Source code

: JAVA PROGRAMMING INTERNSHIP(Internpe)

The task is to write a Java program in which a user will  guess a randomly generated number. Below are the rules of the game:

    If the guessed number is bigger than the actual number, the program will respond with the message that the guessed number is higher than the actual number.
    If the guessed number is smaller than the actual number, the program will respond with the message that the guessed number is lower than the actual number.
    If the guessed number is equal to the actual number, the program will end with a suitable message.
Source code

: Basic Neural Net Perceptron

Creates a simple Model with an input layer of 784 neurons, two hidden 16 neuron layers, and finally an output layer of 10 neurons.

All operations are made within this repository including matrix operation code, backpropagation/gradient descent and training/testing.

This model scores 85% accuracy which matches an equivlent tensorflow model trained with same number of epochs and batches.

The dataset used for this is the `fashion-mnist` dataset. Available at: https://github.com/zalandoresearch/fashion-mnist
——————————
Transcribe the listing above in full, so that every line matches exactly.

#### SOLUTION TO THE PROBLEM
Source code

: JAVA PROGRAMMING INTERNSHIP(Internpe)

The task is to write a Java program in which a user will  guess a randomly generated number. Below are the rules of the game:

    If the guessed number is bigger than the actual number, the program will respond with the message that the guessed number is higher than the actual number.
    If the guessed number is smaller than the actual number, the program will respond with the message that the guessed number is lower than the actual number.
    If the guessed number is equal to the actual number, the program will end with a suitable message.
Source code

: Basic Neural Net Perceptron

Creates a simple Model with an input layer of 784 neurons, two hidden 16 neuron layers, and finally an output layer of 10 neurons.

All operations are made within this repository including matrix operation code, backpropagation/gradient descent and training/testing.

This model scores 85% accuracy which matches an equivlent tensorflow model trained with same number of epochs and batches.

The dataset used for this is the `fashion-mnist` dataset. Available at: https://github.com/zalandoresearch/fashion-mnist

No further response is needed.